BEIJING, Dec. 13 -- China's budget system is coming under the microscope as the public begin to question departments striving to empty their coffers to meet budgetary targets.
National public fiscal expenditure for the past 11 months totaled about11.5 trillion yuan (1.88 trillion U.S. dollars), and about 2 trillion yuan remains to be spent in December, according to data from the Ministry of Finance.
That sum might even be higher toward the end of the year. Last year spending exceeded budget by about 9 percent.
The public are concerned that the December splurge will mean corruption and waste. It is the season for exorbitant procurement and embezzlement.
"December spending always outweighs the average for the other 11 months. This tells us that the budget system is still far from perfect," said Wang Yongjun, a professor at the Central University of Finance and Economics.
The problem lies in the simplistic system of budget management, whereby a new year's budget is based on last year's spending, Wang said.
"It is an incitement to profligacy and waste," he said.
China has been trying to avoid the end of year splurge for some time and the portion of annual spending in the December binge fell from 26.8 percent in 2008 to 16.6 percent in 2012.
This year though, it looks like even higher spending in December compared with previous years, as fiscal revenue has grown unevenly in the past eleven months. Fiscal growth was sub-zero in the first half year, plugging capital flow, said Bai Jingming, a researcher with the Ministry of Finance.
The money left does not even have to be spent in December.
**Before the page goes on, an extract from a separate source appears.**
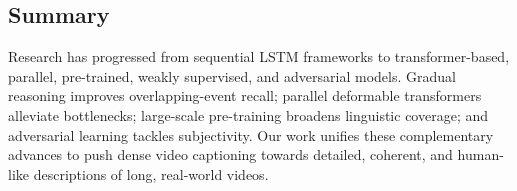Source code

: \subsection{Summary}
Research has progressed from sequential LSTM frameworks to transformer-based, parallel, pre-trained, weakly supervised, and adversarial models.  
Gradual reasoning improves overlapping-event recall; parallel deformable transformers alleviate bottlenecks; large-scale pre-training broadens linguistic coverage; and adversarial learning tackles subjectivity.  
Our work unifies these complementary advances to push dense video captioning towards detailed, coherent, and human-like descriptions of long, real-world videos.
It can be transferred to next year's budget, Bai added.
Budget reform will be prominent in the next year of reform: compliance and assessment will be supported by strict regulations, said Yang Zhiyong, a researcher at the Institute of Finance and Trade Economics of the Chinese Academy of Social Sciences.
A series of detailed and easily enforced rules have attempted to put an end to official extravagance and the reform agenda promises efficiency and transparency.
Wang Yongjun wants to see better budget calculation and approval, with the introduction of a balanced cross-year budgets, allowing departments to spend money left over on next year's budget items.
Only with total fiscal transparency will public doubt be alleviated, once they know how the government spends every yuan, said Bai Jingming.